(YOUR ASSIGNMENT): Your response must be made up of each line in the data below that contains the string "JSON".

+--

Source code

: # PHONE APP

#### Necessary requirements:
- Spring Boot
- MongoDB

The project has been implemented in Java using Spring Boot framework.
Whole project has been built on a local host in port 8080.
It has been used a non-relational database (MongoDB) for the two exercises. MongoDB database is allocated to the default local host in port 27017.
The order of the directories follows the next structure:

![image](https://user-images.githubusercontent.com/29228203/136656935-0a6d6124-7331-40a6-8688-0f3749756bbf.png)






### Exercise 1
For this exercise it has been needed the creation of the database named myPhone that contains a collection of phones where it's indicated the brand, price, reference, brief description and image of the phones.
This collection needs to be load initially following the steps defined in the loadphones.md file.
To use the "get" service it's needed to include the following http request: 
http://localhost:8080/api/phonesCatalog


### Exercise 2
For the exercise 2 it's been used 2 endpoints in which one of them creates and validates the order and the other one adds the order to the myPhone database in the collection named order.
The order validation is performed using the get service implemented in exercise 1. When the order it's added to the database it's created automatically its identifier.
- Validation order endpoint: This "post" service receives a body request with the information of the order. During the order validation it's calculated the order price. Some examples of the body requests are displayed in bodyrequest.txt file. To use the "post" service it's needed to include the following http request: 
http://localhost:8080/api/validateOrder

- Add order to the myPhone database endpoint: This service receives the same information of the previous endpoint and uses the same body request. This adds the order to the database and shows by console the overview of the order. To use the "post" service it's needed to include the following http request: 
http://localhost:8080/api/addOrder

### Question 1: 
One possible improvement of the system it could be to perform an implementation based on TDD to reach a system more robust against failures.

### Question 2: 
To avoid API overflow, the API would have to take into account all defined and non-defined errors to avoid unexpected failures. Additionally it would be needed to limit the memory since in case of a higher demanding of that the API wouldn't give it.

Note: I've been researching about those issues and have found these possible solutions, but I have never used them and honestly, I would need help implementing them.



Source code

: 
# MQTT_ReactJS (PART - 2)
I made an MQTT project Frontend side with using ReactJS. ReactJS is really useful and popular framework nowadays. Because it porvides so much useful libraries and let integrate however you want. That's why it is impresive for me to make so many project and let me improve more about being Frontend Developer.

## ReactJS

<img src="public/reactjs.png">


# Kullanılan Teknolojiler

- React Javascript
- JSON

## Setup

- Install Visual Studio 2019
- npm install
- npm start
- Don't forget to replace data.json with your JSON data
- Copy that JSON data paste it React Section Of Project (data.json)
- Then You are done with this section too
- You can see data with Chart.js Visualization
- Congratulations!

+--

(TASK ANSWER):
- JSON
- Don't forget to replace data.json with your JSON data
- Copy that JSON data paste it React Section Of Project (data.json)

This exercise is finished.